--- Problem to work on ---
Nothing but the lines from the start of the entries below through the line containing "## Description 🚀" should appear in the answer, copied exactly and free of pictures.

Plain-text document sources
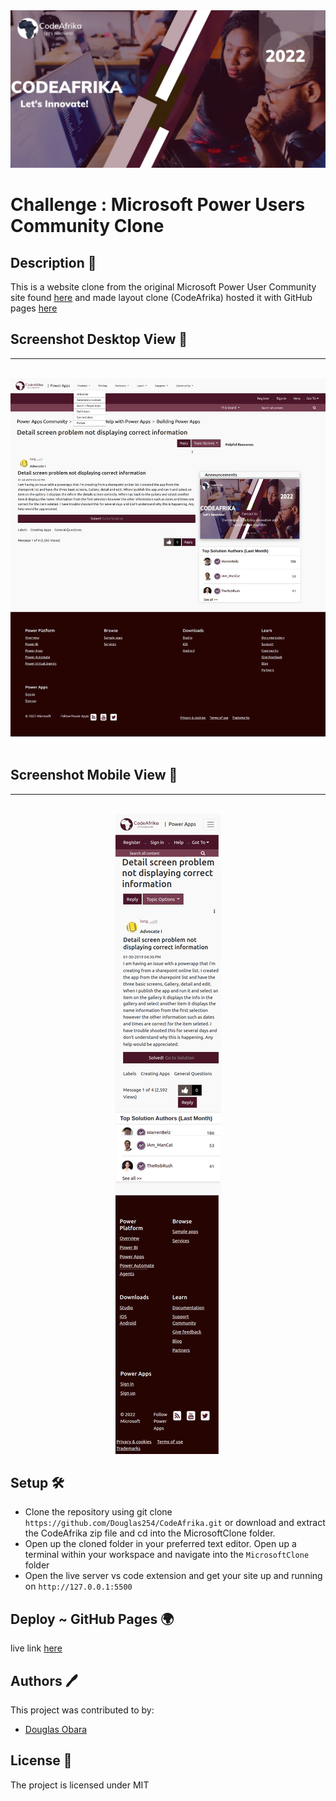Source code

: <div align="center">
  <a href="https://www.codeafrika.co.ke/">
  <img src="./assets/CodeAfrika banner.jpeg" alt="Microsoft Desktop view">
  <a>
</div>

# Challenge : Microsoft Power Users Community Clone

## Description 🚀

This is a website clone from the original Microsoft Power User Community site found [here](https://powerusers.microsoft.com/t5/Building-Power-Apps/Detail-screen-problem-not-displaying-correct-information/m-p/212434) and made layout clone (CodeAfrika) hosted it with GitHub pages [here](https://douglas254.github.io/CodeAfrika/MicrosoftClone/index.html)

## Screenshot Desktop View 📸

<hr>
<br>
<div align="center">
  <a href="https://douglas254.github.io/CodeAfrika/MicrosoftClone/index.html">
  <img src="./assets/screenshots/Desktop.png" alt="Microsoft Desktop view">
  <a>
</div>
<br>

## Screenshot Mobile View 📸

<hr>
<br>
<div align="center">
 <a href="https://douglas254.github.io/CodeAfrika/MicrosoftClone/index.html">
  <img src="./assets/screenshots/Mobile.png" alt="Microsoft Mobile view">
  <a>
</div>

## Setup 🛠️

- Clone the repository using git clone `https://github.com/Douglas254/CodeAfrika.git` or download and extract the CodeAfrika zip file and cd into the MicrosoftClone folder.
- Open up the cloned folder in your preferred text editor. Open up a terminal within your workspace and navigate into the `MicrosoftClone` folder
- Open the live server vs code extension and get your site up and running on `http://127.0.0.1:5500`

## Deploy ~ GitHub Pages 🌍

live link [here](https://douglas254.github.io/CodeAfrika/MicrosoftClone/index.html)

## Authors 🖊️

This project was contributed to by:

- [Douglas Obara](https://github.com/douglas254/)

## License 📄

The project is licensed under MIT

--- Answer below ---
Source code

: <div align="center">
  <a href="https://www.codeafrika.co.ke/">
  <img src="./assets/CodeAfrika banner.jpeg" alt="Microsoft Desktop view">
  <a>
</div>

# Challenge : Microsoft Power Users Community Clone

## Description 🚀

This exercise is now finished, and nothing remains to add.